## HOW TO COMPLETE THIS TASK
Extract every line of the material that holds the string "snapshot".

════════════════

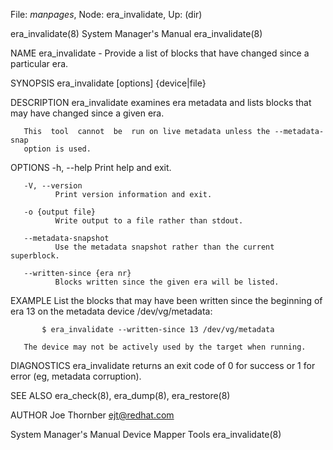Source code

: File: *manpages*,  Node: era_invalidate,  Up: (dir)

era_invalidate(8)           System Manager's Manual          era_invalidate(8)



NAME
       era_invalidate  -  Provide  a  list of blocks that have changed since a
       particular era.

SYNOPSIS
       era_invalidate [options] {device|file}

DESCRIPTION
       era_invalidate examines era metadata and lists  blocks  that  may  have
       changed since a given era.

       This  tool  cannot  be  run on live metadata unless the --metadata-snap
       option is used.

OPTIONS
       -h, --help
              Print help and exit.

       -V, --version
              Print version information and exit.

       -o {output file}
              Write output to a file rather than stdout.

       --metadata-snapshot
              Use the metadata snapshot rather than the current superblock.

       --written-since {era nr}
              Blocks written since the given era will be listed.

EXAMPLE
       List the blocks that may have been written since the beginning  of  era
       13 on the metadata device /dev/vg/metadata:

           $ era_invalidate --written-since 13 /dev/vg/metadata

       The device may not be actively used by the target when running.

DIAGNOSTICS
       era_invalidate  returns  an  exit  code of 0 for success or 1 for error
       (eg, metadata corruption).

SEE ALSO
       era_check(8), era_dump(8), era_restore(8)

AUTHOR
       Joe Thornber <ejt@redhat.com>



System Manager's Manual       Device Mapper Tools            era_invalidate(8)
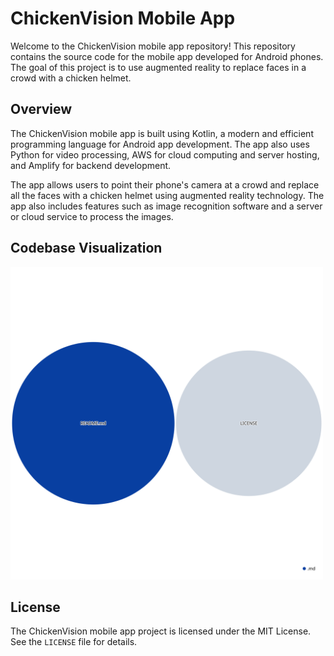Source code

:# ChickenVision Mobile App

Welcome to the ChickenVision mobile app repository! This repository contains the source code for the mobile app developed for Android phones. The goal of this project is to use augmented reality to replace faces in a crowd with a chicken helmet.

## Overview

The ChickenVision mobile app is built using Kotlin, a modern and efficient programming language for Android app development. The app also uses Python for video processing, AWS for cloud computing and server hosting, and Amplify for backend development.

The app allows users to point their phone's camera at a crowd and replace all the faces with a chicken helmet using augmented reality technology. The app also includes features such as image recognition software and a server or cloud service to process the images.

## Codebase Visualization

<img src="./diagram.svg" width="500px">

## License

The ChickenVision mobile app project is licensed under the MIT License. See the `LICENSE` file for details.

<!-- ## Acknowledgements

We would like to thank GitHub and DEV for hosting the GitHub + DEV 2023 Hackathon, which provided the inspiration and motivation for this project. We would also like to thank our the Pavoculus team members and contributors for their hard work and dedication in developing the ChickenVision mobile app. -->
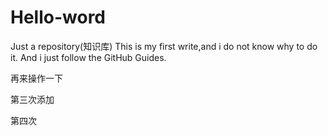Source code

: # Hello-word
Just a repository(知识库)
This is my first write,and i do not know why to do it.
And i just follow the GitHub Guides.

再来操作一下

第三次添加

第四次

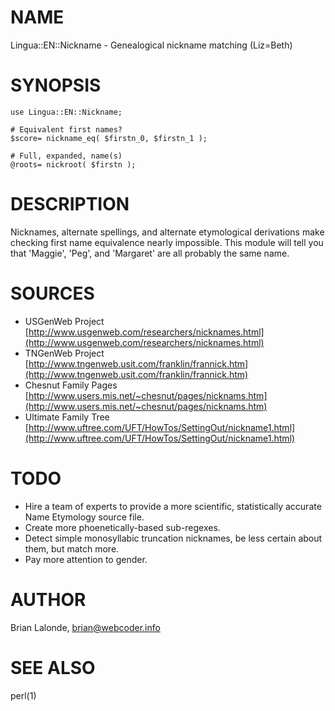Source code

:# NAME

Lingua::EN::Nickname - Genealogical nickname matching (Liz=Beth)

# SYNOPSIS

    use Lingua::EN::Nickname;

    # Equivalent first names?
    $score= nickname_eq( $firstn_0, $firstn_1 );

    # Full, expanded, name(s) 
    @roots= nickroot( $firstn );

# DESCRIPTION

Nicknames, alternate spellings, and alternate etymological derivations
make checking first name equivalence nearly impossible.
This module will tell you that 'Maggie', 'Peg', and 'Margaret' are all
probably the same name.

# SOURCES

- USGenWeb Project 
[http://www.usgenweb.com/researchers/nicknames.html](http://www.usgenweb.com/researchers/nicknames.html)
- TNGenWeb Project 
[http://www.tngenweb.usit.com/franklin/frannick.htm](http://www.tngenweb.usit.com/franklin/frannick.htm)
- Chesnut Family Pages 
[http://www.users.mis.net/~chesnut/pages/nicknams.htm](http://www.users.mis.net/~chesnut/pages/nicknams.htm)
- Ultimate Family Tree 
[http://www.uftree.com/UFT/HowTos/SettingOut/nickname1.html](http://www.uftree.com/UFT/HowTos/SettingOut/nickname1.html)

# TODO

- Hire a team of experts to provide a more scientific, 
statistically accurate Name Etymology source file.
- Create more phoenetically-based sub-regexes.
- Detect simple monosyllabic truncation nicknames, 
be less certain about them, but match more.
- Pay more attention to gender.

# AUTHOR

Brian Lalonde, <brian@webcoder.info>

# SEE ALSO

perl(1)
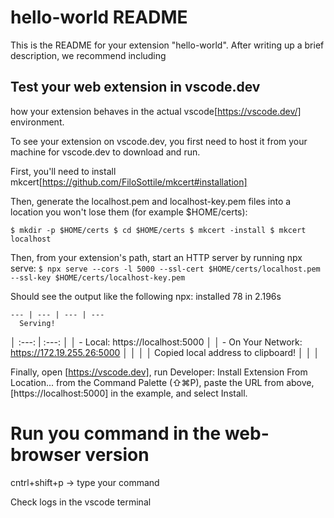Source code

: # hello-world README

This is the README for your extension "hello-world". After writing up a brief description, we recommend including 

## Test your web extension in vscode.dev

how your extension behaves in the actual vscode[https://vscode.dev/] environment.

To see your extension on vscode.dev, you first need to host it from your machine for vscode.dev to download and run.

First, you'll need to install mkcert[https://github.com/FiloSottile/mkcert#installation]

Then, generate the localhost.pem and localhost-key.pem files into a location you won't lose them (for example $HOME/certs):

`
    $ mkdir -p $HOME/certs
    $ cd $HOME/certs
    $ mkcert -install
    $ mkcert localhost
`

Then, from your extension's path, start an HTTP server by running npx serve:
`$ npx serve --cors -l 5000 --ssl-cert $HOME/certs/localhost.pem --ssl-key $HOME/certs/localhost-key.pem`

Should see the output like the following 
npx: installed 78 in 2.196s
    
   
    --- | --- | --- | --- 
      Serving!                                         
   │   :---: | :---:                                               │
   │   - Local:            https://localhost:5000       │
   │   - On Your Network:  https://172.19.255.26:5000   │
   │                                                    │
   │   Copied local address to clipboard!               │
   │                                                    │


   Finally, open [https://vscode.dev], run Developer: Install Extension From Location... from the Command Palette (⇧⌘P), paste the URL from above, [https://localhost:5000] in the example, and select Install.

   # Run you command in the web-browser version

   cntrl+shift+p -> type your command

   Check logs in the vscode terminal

════════════════

## RESPONSE TO THE TASK
       --metadata-snapshot
              Use the metadata snapshot rather than the current superblock.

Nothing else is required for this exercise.